Lami bangkit dari duduknya dan keluar dari ruang kelas. Sebagian anak tadi kembali mengejeknya. Lami cengeng. Lami payah. Lami tidak punya ibu. Gadis kecil itu berlari memasuki bilik toilet dan menangis sejadi-jadinya didalam sana. Tangisannya menggema memecah sepi. Tak ada satu pun orang yang lewat.

"Mama, hiks," dalam kesunyian, Lami memanggil sang ibu. "Aku mau Mama disini."

Wanita berkacamata masuk untuk memulai pembelajaran selanjutnya, membuat beberapa anak yang tengah bergerombol membicarakan acara festival kembali ke tempat duduk mereka masing-masing.

"Selamat siang."

Para murid menjawab bersamaan dengan si wanita yang berposisi sebagai wali kelas itu memicingkan matanya. Salah satu bangku yang terletak ditengah nampak kosong. Ia tidak menjumpai gadis dengan rambut panjang lurus duduk manis disana.

"Apa kalian ada yang tau dimana Lami?"

"Tidak, Bu."

***

Ting Tong!!!

Ting Tong!!!

Beberapa saat kemudian pintu kecil dari pagar besi yang menjulang tinggi itu terbuka, menampilkan laki-laki dengan setelan baju khas rumahan. Jeno membetulkan letak kacamatanya saat melihat Mina datang membawa sebuah tote bag ditangan sebelah kanan.

"Hai, Jeno!"

"Eh, hai Suster Kang. Apa kabar?" sapa Jeno dengan memamerkan eyes smile-nya.

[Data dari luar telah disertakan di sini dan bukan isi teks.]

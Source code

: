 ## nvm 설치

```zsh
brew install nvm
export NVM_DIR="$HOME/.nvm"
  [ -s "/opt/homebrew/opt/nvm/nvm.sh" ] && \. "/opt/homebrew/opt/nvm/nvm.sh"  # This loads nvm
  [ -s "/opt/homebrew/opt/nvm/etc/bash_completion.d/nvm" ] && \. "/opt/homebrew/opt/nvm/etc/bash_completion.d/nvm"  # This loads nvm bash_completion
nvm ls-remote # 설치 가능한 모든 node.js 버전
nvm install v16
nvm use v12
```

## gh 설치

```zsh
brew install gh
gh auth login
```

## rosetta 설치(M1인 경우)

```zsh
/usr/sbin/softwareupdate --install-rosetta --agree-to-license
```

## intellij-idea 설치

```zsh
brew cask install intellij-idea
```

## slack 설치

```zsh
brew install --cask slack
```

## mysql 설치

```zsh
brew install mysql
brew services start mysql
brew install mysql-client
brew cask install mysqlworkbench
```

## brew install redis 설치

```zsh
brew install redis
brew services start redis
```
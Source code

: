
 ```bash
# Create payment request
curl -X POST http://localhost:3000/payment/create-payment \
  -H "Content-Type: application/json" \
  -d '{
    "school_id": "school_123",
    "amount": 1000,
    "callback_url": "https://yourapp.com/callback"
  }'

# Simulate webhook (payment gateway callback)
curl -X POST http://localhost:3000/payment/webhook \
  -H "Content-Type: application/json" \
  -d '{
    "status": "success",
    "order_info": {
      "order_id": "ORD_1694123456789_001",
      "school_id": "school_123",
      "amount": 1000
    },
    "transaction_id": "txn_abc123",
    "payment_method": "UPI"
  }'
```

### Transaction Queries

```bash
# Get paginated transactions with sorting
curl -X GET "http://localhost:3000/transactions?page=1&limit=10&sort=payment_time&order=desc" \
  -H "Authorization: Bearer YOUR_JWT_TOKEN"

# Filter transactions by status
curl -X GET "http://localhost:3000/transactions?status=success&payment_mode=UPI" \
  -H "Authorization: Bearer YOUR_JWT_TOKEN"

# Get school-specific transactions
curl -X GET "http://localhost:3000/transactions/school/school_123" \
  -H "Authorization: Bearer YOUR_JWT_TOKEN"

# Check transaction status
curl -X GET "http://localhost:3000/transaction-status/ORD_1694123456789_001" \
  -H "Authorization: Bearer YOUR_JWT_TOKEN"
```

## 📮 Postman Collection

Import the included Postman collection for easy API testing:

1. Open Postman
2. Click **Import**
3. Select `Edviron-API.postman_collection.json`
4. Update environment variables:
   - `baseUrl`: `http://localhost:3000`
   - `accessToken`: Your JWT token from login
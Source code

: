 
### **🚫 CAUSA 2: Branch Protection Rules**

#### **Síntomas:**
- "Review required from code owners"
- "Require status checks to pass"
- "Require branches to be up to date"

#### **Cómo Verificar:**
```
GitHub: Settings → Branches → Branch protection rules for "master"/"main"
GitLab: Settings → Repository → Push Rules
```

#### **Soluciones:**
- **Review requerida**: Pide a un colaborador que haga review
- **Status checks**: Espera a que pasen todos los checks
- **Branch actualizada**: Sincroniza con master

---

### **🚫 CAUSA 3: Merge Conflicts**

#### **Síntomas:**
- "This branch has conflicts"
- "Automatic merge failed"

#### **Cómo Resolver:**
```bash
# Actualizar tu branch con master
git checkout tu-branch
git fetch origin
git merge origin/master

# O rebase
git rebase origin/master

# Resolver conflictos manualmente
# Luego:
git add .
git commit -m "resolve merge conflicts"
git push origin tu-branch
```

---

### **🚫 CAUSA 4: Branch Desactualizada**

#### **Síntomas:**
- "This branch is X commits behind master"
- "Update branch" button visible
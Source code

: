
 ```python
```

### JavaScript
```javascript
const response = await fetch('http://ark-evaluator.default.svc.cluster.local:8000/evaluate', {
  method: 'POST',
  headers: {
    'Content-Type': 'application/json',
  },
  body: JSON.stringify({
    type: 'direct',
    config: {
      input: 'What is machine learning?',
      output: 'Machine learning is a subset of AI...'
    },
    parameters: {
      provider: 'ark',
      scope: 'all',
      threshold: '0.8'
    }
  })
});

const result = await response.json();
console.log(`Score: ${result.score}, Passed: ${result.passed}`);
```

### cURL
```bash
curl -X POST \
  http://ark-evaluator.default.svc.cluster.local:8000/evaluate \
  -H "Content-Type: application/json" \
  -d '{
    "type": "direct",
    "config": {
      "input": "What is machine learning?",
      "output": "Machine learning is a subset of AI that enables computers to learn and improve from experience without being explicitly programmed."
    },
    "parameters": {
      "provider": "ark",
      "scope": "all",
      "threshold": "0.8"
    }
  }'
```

"Jangan panggil aku kayak gitu, dong," Mina mengibaskan tangannya.

Jeno terkekeh. "Habisnya, kamu udah lama banget nggak mampir kesini."

"Iya, nih. Karena hari ini pulang cepat, aku langsung mampir deh."

"Oh iya. Ayo masuk Mina, malah ngobrol disini kan jadinya."

Jeno mempersilahkan Mina masuk dan menutup pintu pagar. Harusnya ia dan Haechan memanggil Mina dengan sebutan kakak karena usia mereka yang terpaut jarak beberapa tahun. Tapi Haechan menolaknya karena menurutnya wajah Mina terlihat seumuran dengan mereka dan perempuan itu pun tidak merasa keberatan jika hanya dipanggil nama oleh yang lebih muda.